The fact that traditional Chinese
celestial sciences have parallels with Greek, Persian and Indian sciences
suggests not only that they may have common archaic origins, but also that
there may have been some cross-fertilization in historical times. However,
these shared characteristics are fuse with distinctively Chinese developments.
The Western and Indian traditions are rooted in the ancient Mesopotamian and
Egyptian observation of the horizon, through the heliacal (with the Sun) rising
and setting of stars and planets, and the ecliptic, the Sun’s annual path
through the constellations. Chinese astronomy and astrology, on the other hand,
are both circumpolar and equatorial: they observe the northern circumpolar
stars (which never set at the latitudes of China) and, in particular, the
passage of the stars across the meridian (the great circle through the Pole and
the observer’s zenith, the point directly overhead).
A system of 28 lunar mansions, or
xiu –in effect segments of the sky radiating out from the Pole- was established
along the equator in the 1st millennium BCE.
This approach, based on equatorial
Moon stations, is found in Babylonian astronomy before 1000BCE, suggesting an
early common origin. The xiu marker stars were selected according to their
approximation in RA (Right Ascension, the measure along the celestial equator),
to the dividing lines radiating out from the Pole. Circumpolar stars correlated
with the equatorial Moon stations; these stars were the abodes of the heavenly
bureaucrats who oversaw the earthly administration of the emperor, the “Son of
Heaven”.
The 28 xiu are divided into four
equatorial “palaces” of seven xiu each: the Green (or Blue) Dragon (east and
spring), the Vermilion Bird (south and summer), the White Tiger (west and
autumn) and the Black Tortoise (north and winter). The circumpolar sky forms
the fifth “Central Palace”. This division brings astronomy into harmony with the ancient symbolism of the “Five Elements or
Agents”, found everywhere in Chinese occultism.
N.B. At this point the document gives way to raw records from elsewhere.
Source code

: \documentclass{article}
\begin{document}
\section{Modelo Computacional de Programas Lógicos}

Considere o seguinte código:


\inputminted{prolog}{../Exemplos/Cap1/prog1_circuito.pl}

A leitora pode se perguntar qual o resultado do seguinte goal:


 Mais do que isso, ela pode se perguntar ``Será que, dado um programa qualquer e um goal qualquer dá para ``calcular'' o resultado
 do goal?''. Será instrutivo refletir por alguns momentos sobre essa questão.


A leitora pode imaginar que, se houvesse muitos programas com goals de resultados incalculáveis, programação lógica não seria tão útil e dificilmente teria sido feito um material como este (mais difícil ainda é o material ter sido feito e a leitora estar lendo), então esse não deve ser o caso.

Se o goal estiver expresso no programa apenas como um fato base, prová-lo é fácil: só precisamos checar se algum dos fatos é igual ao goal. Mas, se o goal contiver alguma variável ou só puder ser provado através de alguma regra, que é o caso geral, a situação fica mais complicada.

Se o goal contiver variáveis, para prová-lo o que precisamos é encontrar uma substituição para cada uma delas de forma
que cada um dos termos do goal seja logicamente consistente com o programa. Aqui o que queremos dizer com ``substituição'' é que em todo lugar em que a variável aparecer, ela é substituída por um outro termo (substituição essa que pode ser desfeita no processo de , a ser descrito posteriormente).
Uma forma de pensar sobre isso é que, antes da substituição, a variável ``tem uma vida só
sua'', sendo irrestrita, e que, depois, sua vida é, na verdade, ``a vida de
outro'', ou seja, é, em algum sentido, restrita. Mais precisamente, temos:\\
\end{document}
Horoscopes giving planetary
positions as a means of reading character or fate, are not characteristic of
Chinese astrology until relatively late, reflecting an importation from the
mature traditions of Indian and Islamic astrology.
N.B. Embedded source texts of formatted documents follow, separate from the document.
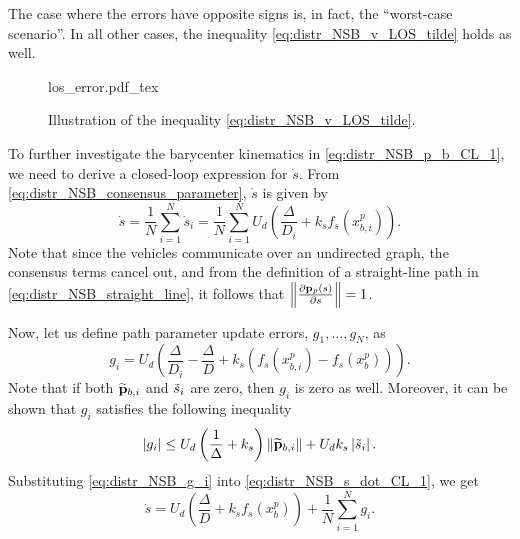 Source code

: The case where the errors have opposite signs is, in fact, the ``worst-case scenario''.
In all other cases, the inequality \eqref{eq:distr_NSB_v_LOS_tilde} holds as well.

\begin{figure}[tb]
    \centering
    \def\svgwidth{0.45\textwidth}
    {los_error.pdf_tex}
    \caption{Illustration of the inequality \eqref{eq:distr_NSB_v_LOS_tilde}.}
    \label{fig:distr_NSB_los_error}
\end{figure}

To further investigate the barycenter kinematics in \eqref{eq:distr_NSB_p_b_CL_1}, we need to derive a closed-loop expression for $\dot{s}$.
From \eqref{eq:distr_NSB_consensus_parameter}, $\dot{s}$ is given by
\begin{equation}
    \dot{s} = \frac{1}{N} \sum_{i=1}^N \dot{s}_i = \frac{1}{N} \sum_{i=1}^N U_{d\!} \left(\!\frac{\Delta}{D_i} + k_s f_{s}\!\left(\!x_{b, i\!}^p\right)\!\right).
    \label{eq:distr_NSB_s_dot_CL_1}
\end{equation}
Note that since the vehicles communicate over an undirected graph, the consensus terms cancel out, and from the definition of a straight-line path in \eqref{eq:distr_NSB_straight_line}, it follows that $\left\|\frac{\partial \mathbf{p}_p(s)}{\partial s}\right\| = 1$.

Now, let us define path parameter update errors, $g_1, \ldots, g_N$, as
\begin{equation}
    g_i = U_{d\!} \left(\!\frac{\Delta}{D_i} - \frac{\Delta}{D} + k_s \! \left(f_{s\!\!}\left(x_{b, i\!}^p\right) - f_{s\!}\left(x_{b\!}^p\right)\right)\!\right).
    \label{eq:distr_NSB_g_i}
\end{equation}
Note that if both $\widetilde{\mathbf{p}}_{b, i}$ and $\Tilde{s}_i$ are zero, then $g_i$ is zero as well.
Moreover, it can be shown that $g_i$ satisfies the following inequality
\begin{equation}
    \left|g_i\right| \leq U_d \left(\frac{1}{\Delta} + k_s\right) \left\|\widetilde{\mathbf{p}}_{b, i}\right\| + U_d k_s \left|\Tilde{s}_i\right|.
    \label{eq:distr_NSB_g_i_bound}
\end{equation}
Substituting \eqref{eq:distr_NSB_g_i} into \eqref{eq:distr_NSB_s_dot_CL_1}, we get
\begin{equation}
    \dot{s} = U_{d\!} \left(\!\frac{\Delta}{D} + k_s f_{s\!}\left(x_{b\!}^p\right)\right) + \frac{1}{N} \sum_{i=1}^N g_i.
    \label{eq:distr_NSB_s_dot_CL}
\end{equation}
The popular version of the “Chinese
zodiac” takes one element of Chinese astrology and applies it to years,
symbolized through a cycle of animals: rat, buffalo, tiger, hare, dragon,
snake, horse, goat, monkey, cock, dog and pig. The origins of the Chinese
animal zodiac remain a mystery, and despite attempts to derive it from the
zodiac of Western tradition, a common link has not yet been found.